→ What the task asks:
Locate each line below that includes "created" and reproduce it.

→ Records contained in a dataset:

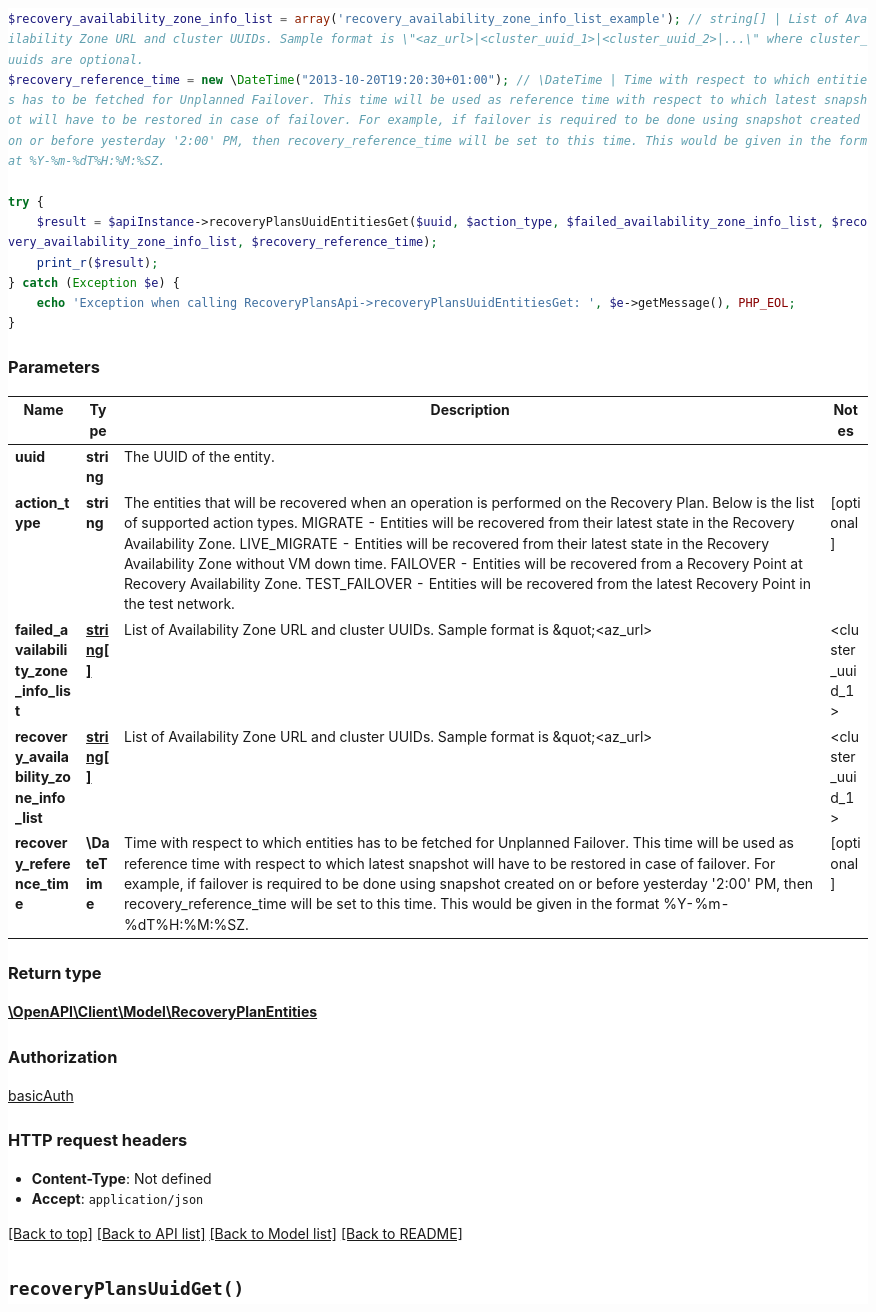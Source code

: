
 ```php
$recovery_availability_zone_info_list = array('recovery_availability_zone_info_list_example'); // string[] | List of Availability Zone URL and cluster UUIDs. Sample format is \"<az_url>|<cluster_uuid_1>|<cluster_uuid_2>|...\" where cluster_uuids are optional.
$recovery_reference_time = new \DateTime("2013-10-20T19:20:30+01:00"); // \DateTime | Time with respect to which entities has to be fetched for Unplanned Failover. This time will be used as reference time with respect to which latest snapshot will have to be restored in case of failover. For example, if failover is required to be done using snapshot created on or before yesterday '2:00' PM, then recovery_reference_time will be set to this time. This would be given in the format %Y-%m-%dT%H:%M:%SZ.

try {
    $result = $apiInstance->recoveryPlansUuidEntitiesGet($uuid, $action_type, $failed_availability_zone_info_list, $recovery_availability_zone_info_list, $recovery_reference_time);
    print_r($result);
} catch (Exception $e) {
    echo 'Exception when calling RecoveryPlansApi->recoveryPlansUuidEntitiesGet: ', $e->getMessage(), PHP_EOL;
}
```

### Parameters

| Name | Type | Description  | Notes |
| ------------- | ------------- | ------------- | ------------- |
| **uuid** | **string**| The UUID of the entity. | |
| **action_type** | **string**| The entities that will be recovered when an operation is performed on the Recovery Plan. Below is the list of supported action types. MIGRATE - Entities will be recovered from their latest state in the   Recovery Availability Zone. LIVE_MIGRATE - Entities will be recovered from their latest state   in the Recovery Availability Zone without VM down time. FAILOVER - Entities will be recovered from a Recovery Point at   Recovery Availability Zone. TEST_FAILOVER - Entities will be recovered from the latest Recovery   Point in the test network. | [optional] |
| **failed_availability_zone_info_list** | [**string[]**](../Model/string.md)| List of Availability Zone URL and cluster UUIDs. Sample format is \&quot;&lt;az_url&gt;|&lt;cluster_uuid_1&gt;|&lt;cluster_uuid_2&gt;|...\&quot; where cluster_uuids are optional. | [optional] |
| **recovery_availability_zone_info_list** | [**string[]**](../Model/string.md)| List of Availability Zone URL and cluster UUIDs. Sample format is \&quot;&lt;az_url&gt;|&lt;cluster_uuid_1&gt;|&lt;cluster_uuid_2&gt;|...\&quot; where cluster_uuids are optional. | [optional] |
| **recovery_reference_time** | **\DateTime**| Time with respect to which entities has to be fetched for Unplanned Failover. This time will be used as reference time with respect to which latest snapshot will have to be restored in case of failover. For example, if failover is required to be done using snapshot created on or before yesterday &#39;2:00&#39; PM, then recovery_reference_time will be set to this time. This would be given in the format %Y-%m-%dT%H:%M:%SZ. | [optional] |

### Return type

[**\OpenAPI\Client\Model\RecoveryPlanEntities**](../Model/RecoveryPlanEntities.md)

### Authorization

[basicAuth](../../README.md#basicAuth)

### HTTP request headers

- **Content-Type**: Not defined
- **Accept**: `application/json`

[[Back to top]](#) [[Back to API list]](../../README.md#endpoints)
[[Back to Model list]](../../README.md#models)
[[Back to README]](../../README.md)

## `recoveryPlansUuidGet()`
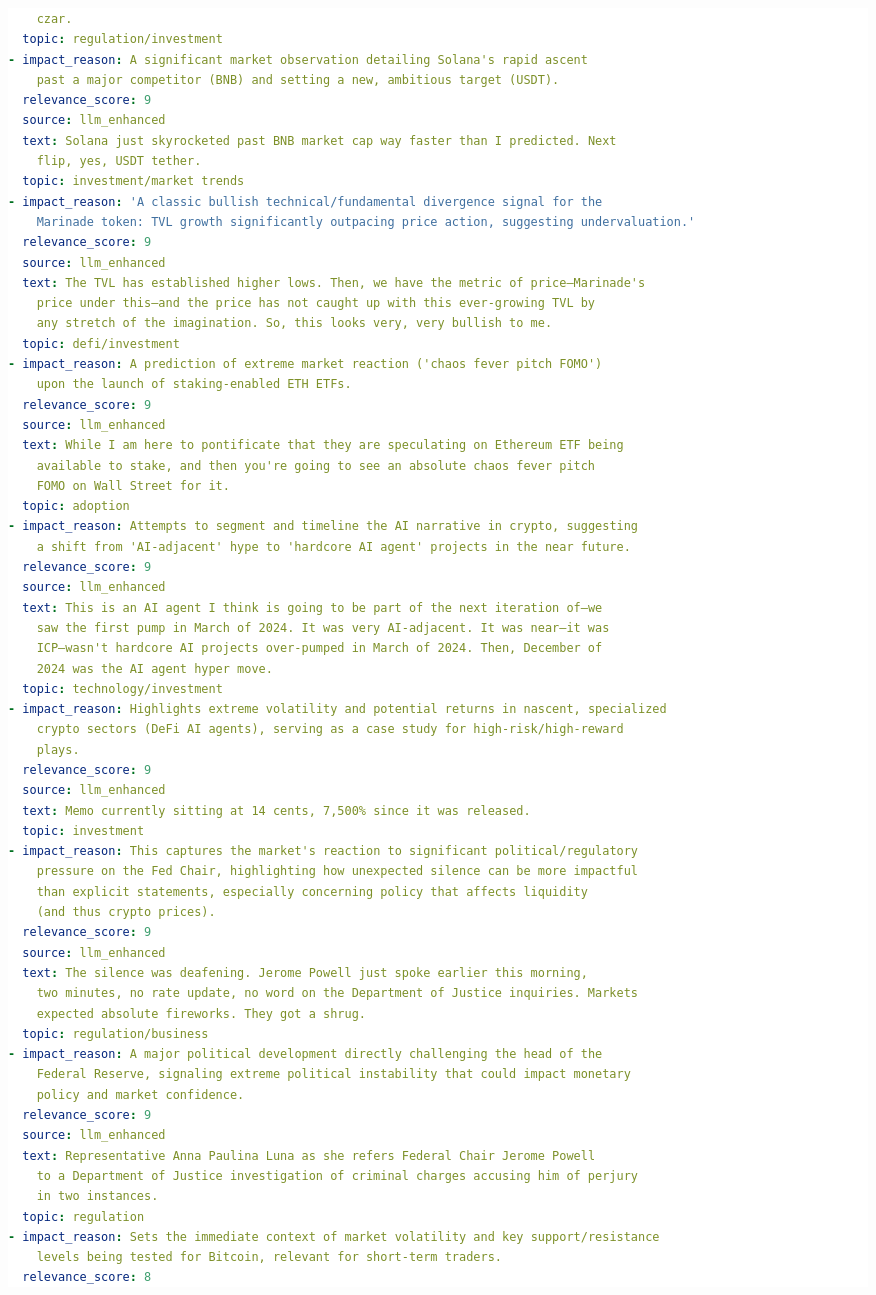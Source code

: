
 ```yaml
    czar.
  topic: regulation/investment
- impact_reason: A significant market observation detailing Solana's rapid ascent
    past a major competitor (BNB) and setting a new, ambitious target (USDT).
  relevance_score: 9
  source: llm_enhanced
  text: Solana just skyrocketed past BNB market cap way faster than I predicted. Next
    flip, yes, USDT tether.
  topic: investment/market trends
- impact_reason: 'A classic bullish technical/fundamental divergence signal for the
    Marinade token: TVL growth significantly outpacing price action, suggesting undervaluation.'
  relevance_score: 9
  source: llm_enhanced
  text: The TVL has established higher lows. Then, we have the metric of price—Marinade's
    price under this—and the price has not caught up with this ever-growing TVL by
    any stretch of the imagination. So, this looks very, very bullish to me.
  topic: defi/investment
- impact_reason: A prediction of extreme market reaction ('chaos fever pitch FOMO')
    upon the launch of staking-enabled ETH ETFs.
  relevance_score: 9
  source: llm_enhanced
  text: While I am here to pontificate that they are speculating on Ethereum ETF being
    available to stake, and then you're going to see an absolute chaos fever pitch
    FOMO on Wall Street for it.
  topic: adoption
- impact_reason: Attempts to segment and timeline the AI narrative in crypto, suggesting
    a shift from 'AI-adjacent' hype to 'hardcore AI agent' projects in the near future.
  relevance_score: 9
  source: llm_enhanced
  text: This is an AI agent I think is going to be part of the next iteration of—we
    saw the first pump in March of 2024. It was very AI-adjacent. It was near—it was
    ICP—wasn't hardcore AI projects over-pumped in March of 2024. Then, December of
    2024 was the AI agent hyper move.
  topic: technology/investment
- impact_reason: Highlights extreme volatility and potential returns in nascent, specialized
    crypto sectors (DeFi AI agents), serving as a case study for high-risk/high-reward
    plays.
  relevance_score: 9
  source: llm_enhanced
  text: Memo currently sitting at 14 cents, 7,500% since it was released.
  topic: investment
- impact_reason: This captures the market's reaction to significant political/regulatory
    pressure on the Fed Chair, highlighting how unexpected silence can be more impactful
    than explicit statements, especially concerning policy that affects liquidity
    (and thus crypto prices).
  relevance_score: 9
  source: llm_enhanced
  text: The silence was deafening. Jerome Powell just spoke earlier this morning,
    two minutes, no rate update, no word on the Department of Justice inquiries. Markets
    expected absolute fireworks. They got a shrug.
  topic: regulation/business
- impact_reason: A major political development directly challenging the head of the
    Federal Reserve, signaling extreme political instability that could impact monetary
    policy and market confidence.
  relevance_score: 9
  source: llm_enhanced
  text: Representative Anna Paulina Luna as she refers Federal Chair Jerome Powell
    to a Department of Justice investigation of criminal charges accusing him of perjury
    in two instances.
  topic: regulation
- impact_reason: Sets the immediate context of market volatility and key support/resistance
    levels being tested for Bitcoin, relevant for short-term traders.
  relevance_score: 8
```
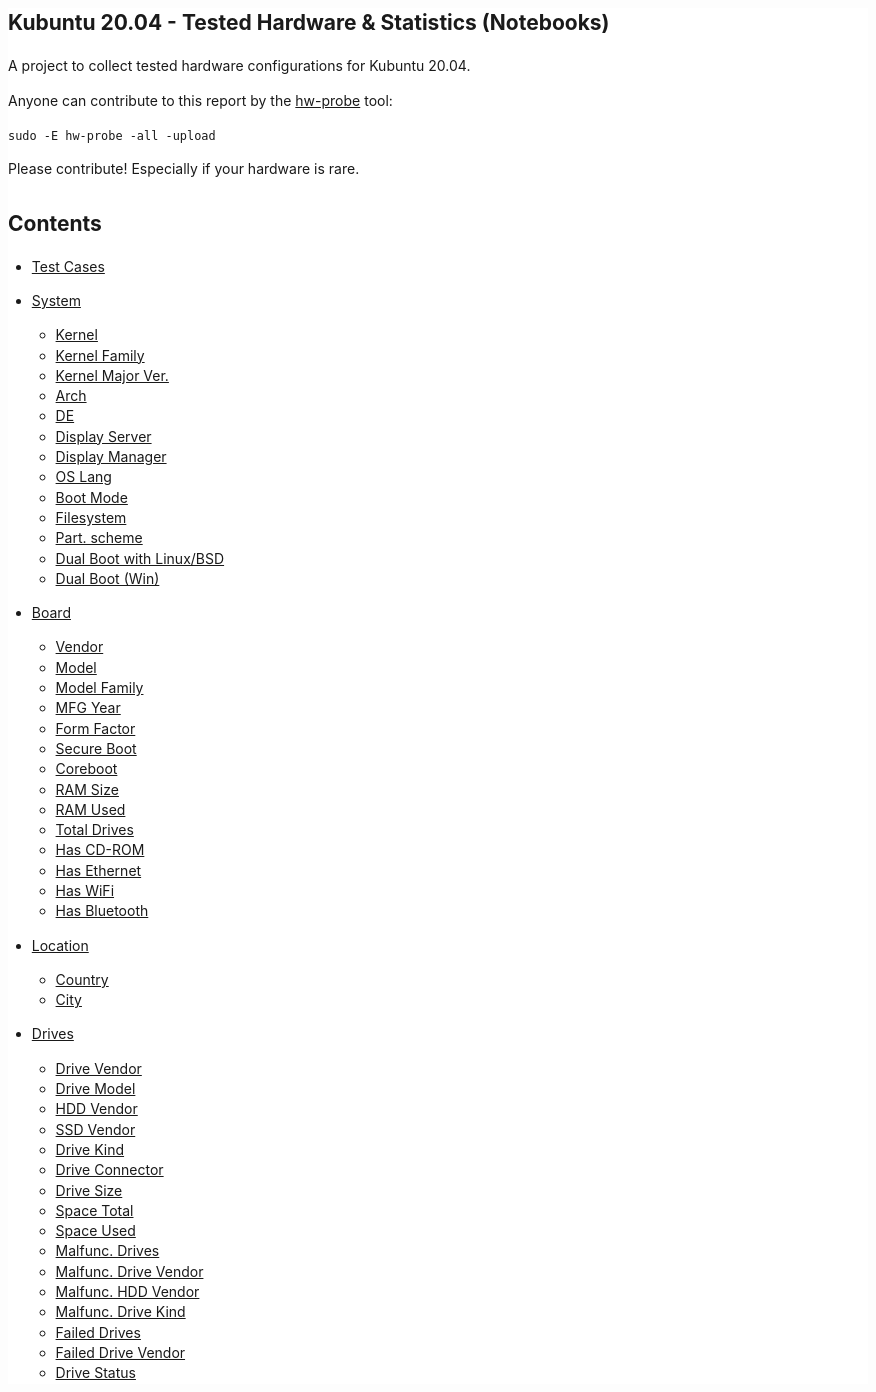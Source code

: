 Kubuntu 20.04 - Tested Hardware & Statistics (Notebooks)
--------------------------------------------------------

A project to collect tested hardware configurations for Kubuntu 20.04.

Anyone can contribute to this report by the [hw-probe](https://github.com/linuxhw/hw-probe) tool:

    sudo -E hw-probe -all -upload

Please contribute! Especially if your hardware is rare.

Contents
--------

* [ Test Cases ](#test-cases)

* [ System ](#system)
  - [ Kernel                   ](#kernel)
  - [ Kernel Family            ](#kernel-family)
  - [ Kernel Major Ver.        ](#kernel-major-ver)
  - [ Arch                     ](#arch)
  - [ DE                       ](#de)
  - [ Display Server           ](#display-server)
  - [ Display Manager          ](#display-manager)
  - [ OS Lang                  ](#os-lang)
  - [ Boot Mode                ](#boot-mode)
  - [ Filesystem               ](#filesystem)
  - [ Part. scheme             ](#part-scheme)
  - [ Dual Boot with Linux/BSD ](#dual-boot-with-linuxbsd)
  - [ Dual Boot (Win)          ](#dual-boot-win)

* [ Board ](#board)
  - [ Vendor                   ](#vendor)
  - [ Model                    ](#model)
  - [ Model Family             ](#model-family)
  - [ MFG Year                 ](#mfg-year)
  - [ Form Factor              ](#form-factor)
  - [ Secure Boot              ](#secure-boot)
  - [ Coreboot                 ](#coreboot)
  - [ RAM Size                 ](#ram-size)
  - [ RAM Used                 ](#ram-used)
  - [ Total Drives             ](#total-drives)
  - [ Has CD-ROM               ](#has-cd-rom)
  - [ Has Ethernet             ](#has-ethernet)
  - [ Has WiFi                 ](#has-wifi)
  - [ Has Bluetooth            ](#has-bluetooth)

* [ Location ](#location)
  - [ Country                  ](#country)
  - [ City                     ](#city)

* [ Drives ](#drives)
  - [ Drive Vendor             ](#drive-vendor)
  - [ Drive Model              ](#drive-model)
  - [ HDD Vendor               ](#hdd-vendor)
  - [ SSD Vendor               ](#ssd-vendor)
  - [ Drive Kind               ](#drive-kind)
  - [ Drive Connector          ](#drive-connector)
  - [ Drive Size               ](#drive-size)
  - [ Space Total              ](#space-total)
  - [ Space Used               ](#space-used)
  - [ Malfunc. Drives          ](#malfunc-drives)
  - [ Malfunc. Drive Vendor    ](#malfunc-drive-vendor)
  - [ Malfunc. HDD Vendor      ](#malfunc-hdd-vendor)
  - [ Malfunc. Drive Kind      ](#malfunc-drive-kind)
  - [ Failed Drives            ](#failed-drives)
  - [ Failed Drive Vendor      ](#failed-drive-vendor)
  - [ Drive Status             ](#drive-status)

→ Finished exercise:
$recovery_reference_time = new \DateTime("2013-10-20T19:20:30+01:00"); // \DateTime | Time with respect to which entities has to be fetched for Unplanned Failover. This time will be used as reference time with respect to which latest snapshot will have to be restored in case of failover. For example, if failover is required to be done using snapshot created on or before yesterday '2:00' PM, then recovery_reference_time will be set to this time. This would be given in the format %Y-%m-%dT%H:%M:%SZ.
| **recovery_reference_time** | **\DateTime**| Time with respect to which entities has to be fetched for Unplanned Failover. This time will be used as reference time with respect to which latest snapshot will have to be restored in case of failover. For example, if failover is required to be done using snapshot created on or before yesterday &#39;2:00&#39; PM, then recovery_reference_time will be set to this time. This would be given in the format %Y-%m-%dT%H:%M:%SZ. | [optional] |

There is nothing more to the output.